Friedrich showed what he learned Friday night, shutting down the Phillies for six innings of a 6-2 victory at Coors Field in front of 33,346.

"I learned so much from observing him, his workouts and work ethic, the way he throws the ball," Friedrich said. "We had conversations but it wasn't always about baseball, just small talk and stuff."

It's not as if Friedrich had much experience to share. He was a No. 1 Draft pick who hadn't pitched a game above Double-A. Lee was a three-time All-Star and 2008 Cy Young Award winner.

But Friedrich (5-6) struck out seven and gave up one run on five scattered hits over six innings to outperform Lee (1-6), who gave up nine hits and three runs (two earned) in six innings.

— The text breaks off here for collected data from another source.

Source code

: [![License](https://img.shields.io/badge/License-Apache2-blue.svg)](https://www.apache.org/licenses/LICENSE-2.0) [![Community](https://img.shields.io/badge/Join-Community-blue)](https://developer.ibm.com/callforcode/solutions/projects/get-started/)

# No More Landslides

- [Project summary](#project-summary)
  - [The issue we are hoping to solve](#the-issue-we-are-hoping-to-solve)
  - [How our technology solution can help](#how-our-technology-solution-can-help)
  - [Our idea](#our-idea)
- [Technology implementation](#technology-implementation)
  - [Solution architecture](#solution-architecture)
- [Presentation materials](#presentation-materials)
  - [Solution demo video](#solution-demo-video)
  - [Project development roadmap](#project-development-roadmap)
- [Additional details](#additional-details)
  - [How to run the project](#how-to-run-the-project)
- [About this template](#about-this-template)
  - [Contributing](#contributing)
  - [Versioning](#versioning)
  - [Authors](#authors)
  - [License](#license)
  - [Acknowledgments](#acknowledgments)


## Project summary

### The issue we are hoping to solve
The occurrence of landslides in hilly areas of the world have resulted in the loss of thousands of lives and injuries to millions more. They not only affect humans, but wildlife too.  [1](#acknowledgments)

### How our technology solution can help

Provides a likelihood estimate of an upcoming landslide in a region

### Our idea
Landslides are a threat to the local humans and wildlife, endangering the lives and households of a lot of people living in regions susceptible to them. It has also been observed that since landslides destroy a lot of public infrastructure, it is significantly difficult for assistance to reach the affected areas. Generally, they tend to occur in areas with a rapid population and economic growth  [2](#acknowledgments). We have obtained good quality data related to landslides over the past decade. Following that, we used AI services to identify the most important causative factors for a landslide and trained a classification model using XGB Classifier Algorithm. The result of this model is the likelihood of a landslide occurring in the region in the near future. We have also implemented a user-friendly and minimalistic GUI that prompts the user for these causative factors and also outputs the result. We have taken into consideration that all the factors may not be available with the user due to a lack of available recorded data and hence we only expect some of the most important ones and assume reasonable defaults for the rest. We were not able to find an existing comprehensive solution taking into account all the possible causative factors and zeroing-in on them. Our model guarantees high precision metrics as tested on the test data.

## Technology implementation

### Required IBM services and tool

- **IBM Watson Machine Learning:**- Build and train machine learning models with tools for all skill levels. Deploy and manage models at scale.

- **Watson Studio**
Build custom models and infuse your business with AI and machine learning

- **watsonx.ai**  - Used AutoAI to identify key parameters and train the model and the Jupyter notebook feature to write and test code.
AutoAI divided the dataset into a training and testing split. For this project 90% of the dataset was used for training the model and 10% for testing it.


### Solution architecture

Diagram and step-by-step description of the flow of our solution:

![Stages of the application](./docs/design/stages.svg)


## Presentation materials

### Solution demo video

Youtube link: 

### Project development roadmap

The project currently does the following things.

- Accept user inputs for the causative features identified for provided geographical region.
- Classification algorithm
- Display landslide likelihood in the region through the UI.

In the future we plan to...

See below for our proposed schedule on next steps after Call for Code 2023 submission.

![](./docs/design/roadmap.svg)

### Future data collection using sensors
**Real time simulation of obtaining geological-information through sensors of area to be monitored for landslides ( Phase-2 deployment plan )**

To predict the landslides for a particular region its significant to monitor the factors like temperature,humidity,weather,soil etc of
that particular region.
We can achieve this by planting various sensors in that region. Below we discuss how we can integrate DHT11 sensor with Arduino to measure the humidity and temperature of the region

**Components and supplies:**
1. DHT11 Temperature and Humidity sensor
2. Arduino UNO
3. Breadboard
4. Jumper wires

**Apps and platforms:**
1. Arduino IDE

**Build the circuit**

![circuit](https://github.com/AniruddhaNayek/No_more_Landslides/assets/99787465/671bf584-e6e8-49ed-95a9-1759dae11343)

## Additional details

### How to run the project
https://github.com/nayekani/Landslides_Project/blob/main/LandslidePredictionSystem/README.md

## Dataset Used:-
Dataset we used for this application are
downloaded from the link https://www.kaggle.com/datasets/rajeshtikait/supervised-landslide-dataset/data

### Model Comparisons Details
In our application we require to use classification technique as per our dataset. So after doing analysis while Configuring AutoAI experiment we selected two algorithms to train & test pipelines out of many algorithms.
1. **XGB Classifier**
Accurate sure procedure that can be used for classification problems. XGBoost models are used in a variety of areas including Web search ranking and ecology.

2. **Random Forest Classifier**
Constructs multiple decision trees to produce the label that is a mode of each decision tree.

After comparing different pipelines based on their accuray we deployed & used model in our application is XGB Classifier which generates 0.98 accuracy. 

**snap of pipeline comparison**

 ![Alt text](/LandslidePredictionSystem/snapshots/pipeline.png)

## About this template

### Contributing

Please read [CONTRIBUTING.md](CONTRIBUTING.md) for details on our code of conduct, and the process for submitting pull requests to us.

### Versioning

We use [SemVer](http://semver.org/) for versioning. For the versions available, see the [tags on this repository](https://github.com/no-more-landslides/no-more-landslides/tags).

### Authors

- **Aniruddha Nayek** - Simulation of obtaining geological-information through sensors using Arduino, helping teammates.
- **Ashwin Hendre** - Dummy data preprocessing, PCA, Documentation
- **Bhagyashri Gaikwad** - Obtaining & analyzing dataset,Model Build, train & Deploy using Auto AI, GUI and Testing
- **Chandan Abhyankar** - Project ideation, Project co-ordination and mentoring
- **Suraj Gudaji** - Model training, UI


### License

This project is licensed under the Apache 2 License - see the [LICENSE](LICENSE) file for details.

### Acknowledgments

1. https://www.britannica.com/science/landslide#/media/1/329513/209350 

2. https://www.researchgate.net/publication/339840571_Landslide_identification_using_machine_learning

"I think it gave me a little more of a competitive edge," Friedrich said. "I don't think he's seen me throw besides maybe on TV or something. So you want to show him what you've got. To go head-to-head is something I didn't think was going to happen last offseason at any point in time. It was kind of cool the way it worked out."

Lee said, "A rookie, in this ballpark, he's doing well. Going six innings and giving up one run, that's pretty good."

Friedrich's performance tied for the second-most innings of his career and tied for his longest since the Rockies went to a four-man rotation with a conservative pitch count. He threw 82 pitches Friday night. It was just the third win by a Rockies starter since June 4, but those three have come in the past seven games, and the Rockies have won four of those.

Friedrich had gone 1-3 with a 9.62 ERA at Coors Field this season. Even more, Friedrich showed that he learned from his last outing. He had given up one run in four innings, but a walk to the opposing pitcher led to his fifth inning spinning out of control. He lasted just 4 1/3 innings in a loss to the Cardinals.

On Friday, he rebounded from Jimmy Rollins' one-out RBI double in the third to not suffer further damage. In the sixth, he walked Ryan Howard with two outs but rebounded to fan Carlos Ruiz swinging.

"He is a good learner," Rockies manager Jim Tracy said. "Evidence of that is this thing we're doing with using a four-man rotation, as quickly as he's gravitated to it. Several of them are really grabbing hold of the word 'efficiency' -- the importance of throwing strikes and the importance of commanding your fastball in the strike zone."

Friedrich's quick tempo was mainly responsible for the game lasting just 2 hours, 37 minutes.

"You want to make sure you go out there and finish the job," said Friedrich, who won for the first time since June 4, when he threw seven strong innings at Arizona.

Friedrich wasn't the only rookie with a big night as the Rockies (34-52) opened the second half impressively while the Phillies (37-51) continued their unexpectedly struggling first-half ways.

Shortstop Josh Rutledge, called up from Double-A Tulsa because first baseman Todd Helton went to the disabled list Friday with right hip soreness, doubled in a run with his first at-bat, singled in his second and added an RBI with a sacrifice fly his third Major League plate appearance. Rutledge followed that by drawing a seventh-inning walk from reliever Michael Schwimer and stealing second.

"I can't even describe the feeling," Rutledge said.

It wasn't just a night for rookies.

Left fielder Carlos Gonzalez celebrated his first All-Star appearance on Tuesday with three hits, including a double. Michael Cuddyer, who has found his swing this month after a .212 batting average in June, doubled, tripled and scored twice. Catcher Ramon Hernandez singled in a run after missing 42 games with a left hand strain.

Cuddyer said the Rockies' better play recently has to do with the pattern of improved pitching.

"Our rotation has stabilized a little -- you're still going to go through growing pains, ups and downs, but the guys over the last two weeks have thrown considerably better," Cuddyer said. "We've played good baseball. We've played quick games. That means a lot because the pace of the game is quicker, it gets us into the dugout quicker and we can swing it more."